Speech to Text

Speech to Text is a simple tool that turns spoken words in an audio or video file into written text. You can drop a file into the dashboard, and the component will return the transcript for you to use in other parts of your workflow.

How it Works

When you provide an audio or video file, the component first checks whether the file contains video. If it does, it extracts the audio track. The audio is then split into smaller chunks so that each piece is small enough for the OpenAI Whisper model to handle. The component sends each chunk to the Whisper API, which returns the spoken words as text. All of this happens automatically, and you only see the final combined transcript.

Inputs

Before using the component, make sure you have set up an OpenAI API credential in Nappai’s Credentials section. Then select that credential in the component’s “Credential” field.

Input Fields

Input Audio o Video: Upload or provide a link to an audio or video file that you want to transcribe. The component accepts common formats such as MP3, WAV, MP4, and more.

Outputs

Output: The component returns a Message object that contains the full transcript of the audio. You can use this text in downstream components, such as text analysis, summarization, or storage.

Usage Example

Add the Speech to Text component to your workflow.
Select your OpenAI API credential in the “Credential” field.
Upload an MP3 file (or any supported audio/video file) into the “Input Audio o Video” field.
Run the workflow.
The component will output the transcript, which you can then feed into a “Text Summarizer” component to create a short summary.

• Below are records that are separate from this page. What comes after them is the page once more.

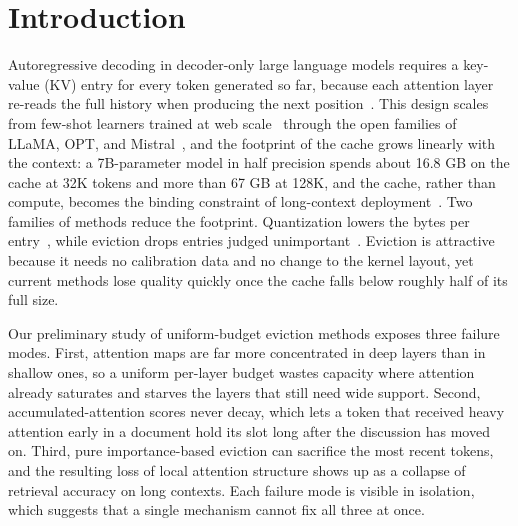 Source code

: \section{Introduction}\label{sec:intro}

Autoregressive decoding in decoder-only large language models requires a
key-value (KV) entry for every token generated so far, because each
attention layer re-reads the full history when producing the next
position~\cite{shazeer2019fast,vaswani2017attention}. This design
scales from few-shot learners trained at web scale~\cite{brown2020language}
through the open families of LLaMA, OPT, and
Mistral~\cite{touvron2023llama,touvron2023llama2,zhang2022opt,jiang2023mistral},
and the footprint of the cache grows linearly with the context: a
7B-parameter model in half precision spends about 16.8 GB on the cache
at 32K tokens and more than 67 GB at 128K, and the cache, rather than
compute, becomes the binding constraint of long-context
deployment~\cite{pope2023efficiently,kwon2023vllm}. Two families of
methods reduce the footprint. Quantization lowers the bytes per
entry~\cite{dettmers2022llmint8,liu2024kivi,hooper2024kvquant}, while
eviction drops entries judged unimportant~\cite{zhang2023h2o,
liu2023scissorhands,xiao2023efficient,oren2024tova}. Eviction is
attractive because it needs no calibration data and no change to the
kernel layout, yet current methods lose quality quickly once the cache
falls below roughly half of its full size.

Our preliminary study of uniform-budget eviction methods exposes three
failure modes. First, attention maps are far more concentrated in deep
layers than in shallow ones, so a uniform per-layer budget wastes
capacity where attention already saturates and starves the layers that
still need wide support. Second, accumulated-attention scores never
decay, which lets a token that received heavy attention early in a
document hold its slot long after the discussion has moved on. Third,
pure importance-based eviction can sacrifice the most recent tokens,
and the resulting loss of local attention structure shows up as a
collapse of retrieval accuracy on long contexts. Each failure mode is
visible in isolation, which suggests that a single mechanism cannot fix
all three at once.

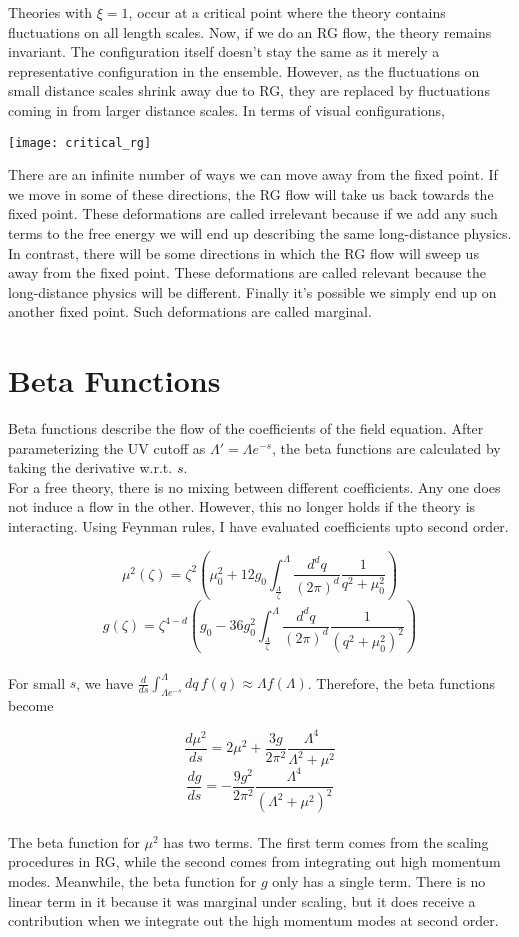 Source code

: \noindent Theories with $\xi=1$, occur at a critical point where the theory contains fluctuations on all length scales. Now, if we do an RG flow, the theory remains invariant. The configuration itself doesn't stay the same as it merely a representative configuration in the ensemble. However, as the fluctuations on small distance scales shrink away due to RG, they are replaced by fluctuations coming in from larger distance scales. In terms of visual configurations,

\begin{center}
    \texttt{[image: critical\_rg]}
\end{center}

\noindent There are an infinite number of ways we can move away from the fixed point. If we move in some of these directions, the RG flow will take us back towards the fixed point. These deformations are called irrelevant because if we add any such terms to the free energy we will end up describing the same long-distance physics. In contrast, there will be some directions in which the RG flow will sweep us away from the fixed point. These deformations are called relevant because the long-distance physics will be different. Finally it's possible we simply end up on another fixed point. Such deformations are called marginal.

\section{Beta Functions}
Beta functions describe the flow of the coefficients of the field equation. After parameterizing the UV cutoff as $\Lambda'=\Lambda e^{-s}$, the beta functions are calculated by taking the derivative w.r.t. $s$.\\

\noindent For a free theory, there is no mixing between different coefficients. Any one does not induce a flow in the other. However, this no longer holds if the theory is interacting. Using Feynman rules, I have evaluated coefficients upto second order.

$$\mu^2(\zeta)=\zeta^2\left(\mu_0^2+12g_0\int_\frac{\Lambda}{\zeta}^\Lambda \frac{d^dq}{(2\pi)^d}\frac{1}{q^2+\mu_0^2}\right)$$
$$g(\zeta)=\zeta^{4-d}\left(g_0-36g_0^2\int_\frac{\Lambda}{\zeta}^\Lambda \frac{d^dq}{(2\pi)^d}\frac{1}{(q^2+\mu_0^2)^2}\right)$$\\

\noindent For small $s$, we have $\frac{d}{ds}\int_{\Lambda e^{-s}}^\Lambda dq\,f(q)\approx \Lambda f(\Lambda)$. Therefore, the beta functions become

$$\frac{d\mu^2}{ds}=2\mu^2+\frac{3g}{2\pi^2}\frac{\Lambda^4}{\Lambda^2+\mu^2}$$
$$\frac{dg}{ds}=-\frac{9g^2}{2\pi^2}\frac{\Lambda^4}{(\Lambda^2+\mu^2)^2}$$\\

\noindent The beta function for $\mu^2$ has two terms. The first term comes from the scaling procedures in RG, while the second comes from integrating out high momentum modes. Meanwhile, the beta function for $g$ only has a single term. There is no linear term in it because it was marginal under scaling, but it does receive a contribution when we integrate out the high momentum modes at second order. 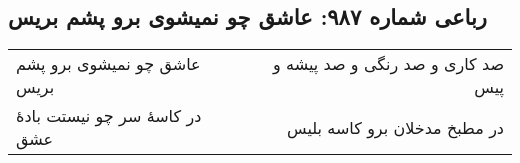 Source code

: \begin{center}
\section*{رباعی شماره ۹۸۷: عاشق چو نمیشوی برو پشم بریس}
\label{sec:0987}
\begin{longtable}{l p{0.5cm} r}
عاشق چو نمیشوی برو پشم بریس
&&
صد کاری و صد رنگی و صد پیشه و پیس
\\
در کاسهٔ سر چو نیستت بادهٔ عشق
&&
در مطبخ مدخلان برو کاسه بلیس
\\
\end{longtable}
\end{center}
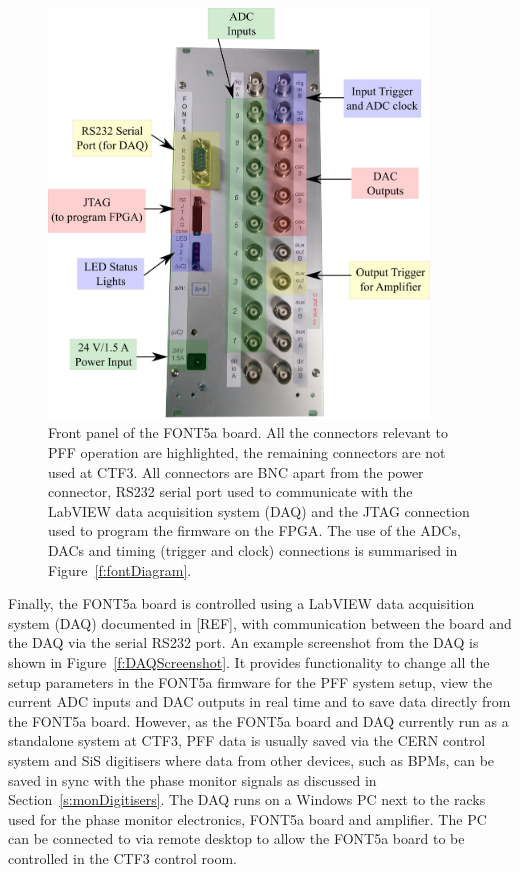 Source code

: \begin{figure}
  \centering
  \includegraphics[width=0.9\textwidth]{Figures/commissioning/FONT5aPanelPic}
  \caption{Front panel of the FONT5a board. All the connectors relevant to PFF operation are highlighted, the remaining connectors are not used at CTF3. All connectors are BNC apart from the power connector, RS232 serial port used to communicate with the LabVIEW data acquisition system (DAQ) and the JTAG connection used to program the firmware on the FPGA. The use of the ADCs, DACs and timing (trigger and clock) connections is summarised in Figure~\ref{f:fontDiagram}. }
  \label{f:FONT5aPanelPic}
\end{figure}

Finally, the FONT5a board is controlled using a LabVIEW data acquisition system (DAQ) documented in [REF], with communication between the board and the DAQ via the serial RS232 port. An example screenshot from the DAQ is shown in Figure~\ref{f:DAQScreenshot}. It provides functionality to change all the setup parameters in the FONT5a firmware for the PFF system setup, view the current ADC inputs and DAC outputs in real time and to save data directly from the FONT5a board. However, as the FONT5a board and DAQ currently run as a standalone system at CTF3, PFF data is usually saved via the CERN control system and SiS digitisers where data from other devices, such as BPMs, can be saved in sync with the phase monitor signals as discussed in Section~\ref{s:monDigitisers}. The DAQ runs on a Windows PC next to the racks used for the phase monitor electronics, FONT5a board and amplifier. The PC can be connected to via remote desktop to allow the FONT5a board to be controlled in the CTF3 control room.

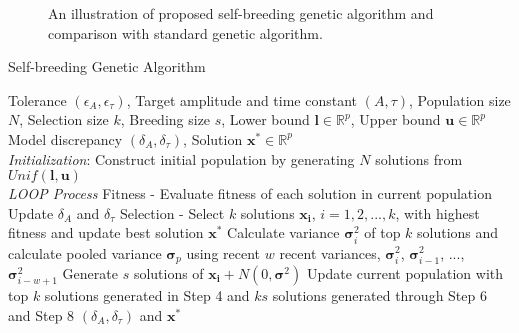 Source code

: \documentclass[10pt,letterpaper]{article}
\begin{document}
\begin{figure}[!ht]
    \centering
    \caption{An illustration of proposed self-breeding genetic algorithm and comparison with standard genetic algorithm.}
    \label{fig5}
\end{figure}

\begin{algorithm}[!ht]
    \caption{Self-breeding Genetic Algorithm}
    \begin{algorithmic}[1-=0+-*]
        \renewcommand{\algorithmicrequire}{\textbf{Input:}}
        \renewcommand{\algorithmicensure}{\textbf{Output:}}
        \REQUIRE Tolerance $(\epsilon_{A}, \epsilon_{\tau})$, Target amplitude and time constant $(A, \tau)$, Population size $N$, Selection size $k$, Breeding size $s$, Lower bound $\mathbf{l} \in \mathbb{R}^p$, Upper bound $\mathbf{u} \in \mathbb{R}^p$
        \ENSURE Model discrepancy $(\delta_{A}, \delta_{\tau})$, Solution $\mathbf{x}^* \in \mathbb{R}^p$
        \\ \textit{Initialization}:
        \STATE Construct initial population by generating $N$ solutions from $Unif(\mathbf{l}, \mathbf{u})$
        \\ \textit{LOOP Process}
        \STATE Fitness - Evaluate fitness of each solution in current population        
        \STATE Update $\delta_{A}$ and $\delta_{\tau}$
        \STATE Selection - Select $k$ solutions $\mathbf{x_i}$, $i=1,2,...,k$, with highest fitness and update best solution $\mathbf{x^{*}}$
        \STATE Calculate variance $\mathbf{\sigma}^2_{i}$ of top $k$ solutions and calculate pooled variance $\mathbf{\sigma}_{p}$ using recent $w$ recent variances, $\mathbf{\sigma}^2_{i}$, $\mathbf{\sigma}^2_{i-1}$, ..., $\mathbf{\sigma}^2_{i-w+1}$
            \STATE Generate $s$ solutions of $\mathbf{x_i} + N(0,\mathbf{\sigma}^2)$
        \ENDFOR
        \STATE Update current population with top $k$ solutions generated in Step 4 and $ks$ solutions generated through Step 6 and Step 8
        \ENDWHILE
        \RETURN $(\delta_{A}, \delta_{\tau})$ and $\mathbf{x}^*$
    \end{algorithmic}
    \label{alg2}
\end{algorithm}

\end{document}
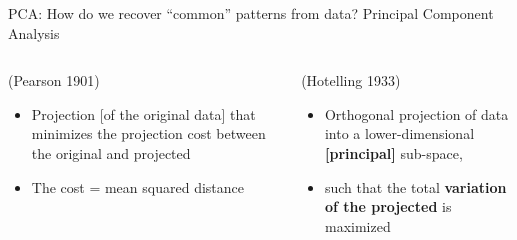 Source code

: \documentclass[
  ignorenonframetext,
  aspectratio=169]{beamer}
\begin{document}
\begin{frame}{PCA: How do we recover ``common'' patterns from data?}
\protect\hypertarget{pca-how-do-we-recover-common-patterns-from-data}{}
Principal Component Analysis

\begin{columns}[T]
\begin{column}{.45\textwidth}
\begin{block}{(Pearson 1901)}
\protect\hypertarget{pearson-1901}{}
\begin{itemize}
\item
  Projection {[}of the original data{]} that minimizes the projection
  cost between the original and projected
\item
  The cost = mean squared distance
\end{itemize}
\end{block}
\end{column}

\begin{column}{.45\textwidth}
\begin{block}{(Hotelling 1933)}
\protect\hypertarget{hotelling-1933}{}
\begin{itemize}
\item
  Orthogonal projection of data into a lower-dimensional
  \textbf{{[}principal{]}} sub-space,
\item
  such that the total \textbf{variation of the projected} is maximized
\end{itemize}
\end{block}
\end{column}
\end{columns}
\end{frame}
\end{document}
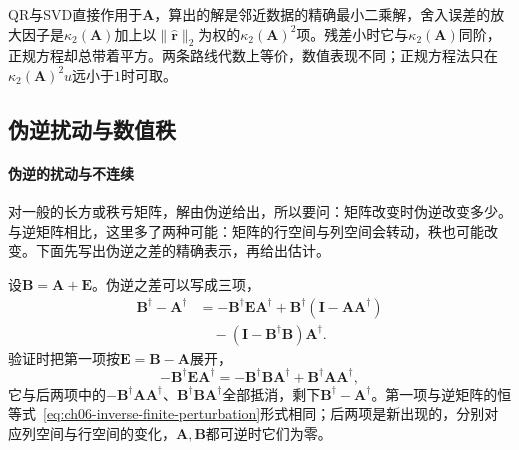 QR与SVD直接作用于$\bm A$，算出的解是邻近数据的精确最小二乘解，舍入误差的放大因子是$\kappa_2(\bm A)$加上以$\lVert\hat{\bm r}\rVert_2$为权的$\kappa_2(\bm A)^2$项。残差小时它与$\kappa_2(\bm A)$同阶，正规方程却总带着平方。两条路线代数上等价，数值表现不同；正规方程法只在$\kappa_2(\bm A)^2u$远小于$1$时可取。

\subsection{伪逆扰动与数值秩}
\label{sec:ls-pseudoinverse-rank-change}

\paragraph{伪逆的扰动与不连续}
对一般的长方或秩亏矩阵，解由伪逆给出，所以要问：矩阵改变时伪逆改变多少。与逆矩阵相比，这里多了两种可能：矩阵的行空间与列空间会转动，秩也可能改变。下面先写出伪逆之差的精确表示，再给出估计。

设$\bm B=\bm A+\bm E$。伪逆之差可以写成三项，
\begin{equation}
 \begin{aligned}
 \bm B^\dagger-\bm A^\dagger
 &=-\bm B^\dagger\bm E\bm A^\dagger+\bm B^\dagger(\bm I-\bm A\bm A^\dagger)\\
 &\quad-(\bm I-\bm B^\dagger\bm B)\bm A^\dagger .
 \end{aligned}
 \label{eq:ls-pseudoinverse-difference-identity}
\end{equation}
验证时把第一项按$\bm E=\bm B-\bm A$展开，
\[
 -\bm B^\dagger\bm E\bm A^\dagger=-\bm B^\dagger\bm B\bm A^\dagger+\bm B^\dagger\bm A\bm A^\dagger ,
\]
它与后两项中的$-\bm B^\dagger\bm A\bm A^\dagger$、$\bm B^\dagger\bm B\bm A^\dagger$全部抵消，剩下$\bm B^\dagger-\bm A^\dagger$。第一项与逆矩阵的恒等式~\eqref{eq:ch06-inverse-finite-perturbation}形式相同；后两项是新出现的，分别对应列空间与行空间的变化，$\bm A,\bm B$都可逆时它们为零。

Text to Speech – Convert written text back into spoken audio.
Audio Splitter – Manually split long audio files into smaller segments before transcription.
Video Processor – Extract frames or metadata from video files for visual analysis.

Tips and Best Practices

Keep your audio files under 25 MB to avoid long processing times; the component automatically splits larger files.
Use clear, high‑quality recordings to improve transcription accuracy.
If you need multiple languages, Whisper can translate, but the default is English transcription.
Store the resulting transcript in a database or document store for future reference.

Security Considerations

The OpenAI API key is stored securely in Nappai’s credential vault; never expose it in your workflow.
Audio files are sent to OpenAI’s servers for transcription. If your data is sensitive, consider using a private Whisper deployment or anonymizing the content before sending.
Ensure that any downstream components that handle the transcript also follow your organization’s data‑privacy policies.